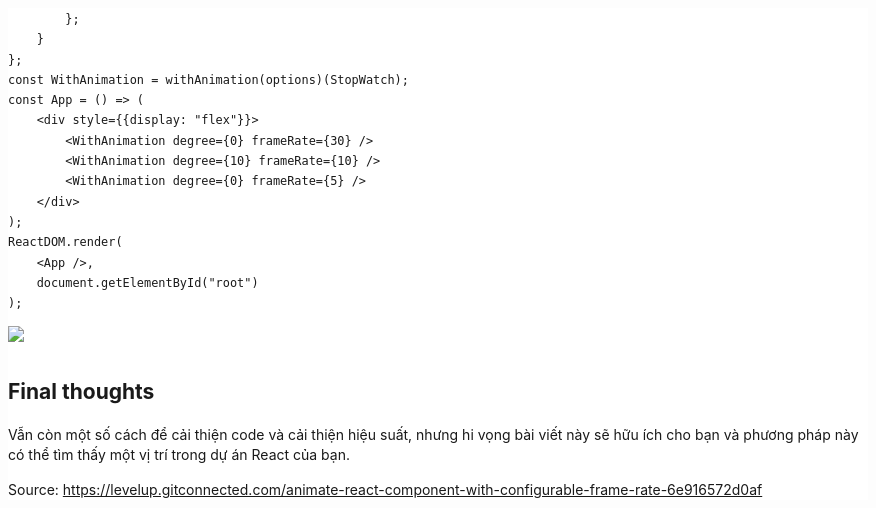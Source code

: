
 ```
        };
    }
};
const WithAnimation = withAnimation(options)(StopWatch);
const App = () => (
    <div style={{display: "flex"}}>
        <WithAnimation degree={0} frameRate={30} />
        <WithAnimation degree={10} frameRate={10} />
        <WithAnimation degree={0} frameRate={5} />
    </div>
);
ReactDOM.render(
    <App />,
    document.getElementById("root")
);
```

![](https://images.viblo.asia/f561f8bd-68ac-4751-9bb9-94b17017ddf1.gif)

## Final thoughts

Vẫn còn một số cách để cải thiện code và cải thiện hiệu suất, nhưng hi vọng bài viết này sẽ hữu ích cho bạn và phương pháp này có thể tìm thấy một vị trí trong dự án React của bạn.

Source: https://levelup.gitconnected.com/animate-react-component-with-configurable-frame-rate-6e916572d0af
○ ○ ○ ○
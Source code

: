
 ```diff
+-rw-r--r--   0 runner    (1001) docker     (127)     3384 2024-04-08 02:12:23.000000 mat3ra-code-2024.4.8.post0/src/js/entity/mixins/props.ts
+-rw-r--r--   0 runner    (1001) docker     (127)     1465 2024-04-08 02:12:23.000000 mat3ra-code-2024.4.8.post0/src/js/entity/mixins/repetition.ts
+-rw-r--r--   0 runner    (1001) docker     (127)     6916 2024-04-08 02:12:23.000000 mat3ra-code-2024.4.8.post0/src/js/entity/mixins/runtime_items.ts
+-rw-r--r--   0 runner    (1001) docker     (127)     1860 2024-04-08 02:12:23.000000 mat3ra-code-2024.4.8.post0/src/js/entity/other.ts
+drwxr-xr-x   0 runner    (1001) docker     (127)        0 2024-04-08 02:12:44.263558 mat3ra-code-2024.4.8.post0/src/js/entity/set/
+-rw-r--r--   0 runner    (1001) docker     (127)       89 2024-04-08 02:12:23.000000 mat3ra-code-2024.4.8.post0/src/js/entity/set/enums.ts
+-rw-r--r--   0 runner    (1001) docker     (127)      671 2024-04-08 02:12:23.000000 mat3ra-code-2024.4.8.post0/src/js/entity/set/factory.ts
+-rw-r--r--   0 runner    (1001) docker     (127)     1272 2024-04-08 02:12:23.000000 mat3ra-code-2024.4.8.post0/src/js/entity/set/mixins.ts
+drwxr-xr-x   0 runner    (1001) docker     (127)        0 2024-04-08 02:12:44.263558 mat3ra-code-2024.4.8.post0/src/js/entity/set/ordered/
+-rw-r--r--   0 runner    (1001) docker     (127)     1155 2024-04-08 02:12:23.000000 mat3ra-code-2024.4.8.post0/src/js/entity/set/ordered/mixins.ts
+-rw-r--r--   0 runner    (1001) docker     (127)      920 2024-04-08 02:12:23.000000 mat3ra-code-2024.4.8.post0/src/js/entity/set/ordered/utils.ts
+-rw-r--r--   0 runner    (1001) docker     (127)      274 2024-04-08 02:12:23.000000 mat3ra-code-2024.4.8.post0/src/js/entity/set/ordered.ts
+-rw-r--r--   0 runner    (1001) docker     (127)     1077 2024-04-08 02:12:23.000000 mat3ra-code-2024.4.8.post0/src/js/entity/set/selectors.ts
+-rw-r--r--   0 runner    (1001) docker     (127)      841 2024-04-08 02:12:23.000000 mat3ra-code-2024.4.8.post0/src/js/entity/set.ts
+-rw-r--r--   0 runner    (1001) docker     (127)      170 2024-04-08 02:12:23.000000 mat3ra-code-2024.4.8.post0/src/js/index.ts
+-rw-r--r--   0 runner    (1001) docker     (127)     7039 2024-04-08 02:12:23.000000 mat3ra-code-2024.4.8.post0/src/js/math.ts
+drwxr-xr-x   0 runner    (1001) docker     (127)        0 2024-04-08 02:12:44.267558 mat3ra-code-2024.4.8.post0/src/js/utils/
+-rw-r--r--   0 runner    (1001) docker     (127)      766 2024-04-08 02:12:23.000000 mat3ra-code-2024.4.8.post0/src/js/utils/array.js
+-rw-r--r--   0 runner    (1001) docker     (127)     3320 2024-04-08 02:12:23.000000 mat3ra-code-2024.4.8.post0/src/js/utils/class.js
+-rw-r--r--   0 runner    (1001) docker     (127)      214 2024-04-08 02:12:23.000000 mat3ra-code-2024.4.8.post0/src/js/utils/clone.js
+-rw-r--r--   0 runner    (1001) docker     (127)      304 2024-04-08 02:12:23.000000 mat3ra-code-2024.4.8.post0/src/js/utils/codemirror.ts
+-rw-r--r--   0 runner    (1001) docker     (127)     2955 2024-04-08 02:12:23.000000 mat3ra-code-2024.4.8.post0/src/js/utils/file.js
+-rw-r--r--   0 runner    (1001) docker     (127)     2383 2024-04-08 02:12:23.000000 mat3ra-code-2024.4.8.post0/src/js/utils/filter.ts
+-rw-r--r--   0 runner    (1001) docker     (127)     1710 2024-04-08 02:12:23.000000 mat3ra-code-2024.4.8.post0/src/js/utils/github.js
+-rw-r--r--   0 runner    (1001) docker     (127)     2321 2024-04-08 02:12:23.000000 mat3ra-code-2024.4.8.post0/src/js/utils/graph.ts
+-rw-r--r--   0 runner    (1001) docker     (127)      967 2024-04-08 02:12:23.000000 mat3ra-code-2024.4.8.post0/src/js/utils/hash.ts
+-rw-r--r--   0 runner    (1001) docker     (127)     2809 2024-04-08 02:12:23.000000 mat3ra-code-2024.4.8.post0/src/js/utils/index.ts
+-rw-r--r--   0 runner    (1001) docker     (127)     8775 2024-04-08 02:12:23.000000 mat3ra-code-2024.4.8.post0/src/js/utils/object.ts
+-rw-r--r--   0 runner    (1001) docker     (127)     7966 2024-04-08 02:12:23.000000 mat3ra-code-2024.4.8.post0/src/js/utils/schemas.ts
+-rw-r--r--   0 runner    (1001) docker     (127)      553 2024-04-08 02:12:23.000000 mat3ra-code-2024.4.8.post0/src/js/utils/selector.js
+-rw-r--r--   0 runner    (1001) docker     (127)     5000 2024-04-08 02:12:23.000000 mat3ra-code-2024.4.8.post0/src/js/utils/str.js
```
○ ○ ○ ○
_To do_. Report every line above that has the string "degree" in it.

_Response_.
        <WithAnimation degree={0} frameRate={30} />
        <WithAnimation degree={10} frameRate={10} />
        <WithAnimation degree={0} frameRate={5} />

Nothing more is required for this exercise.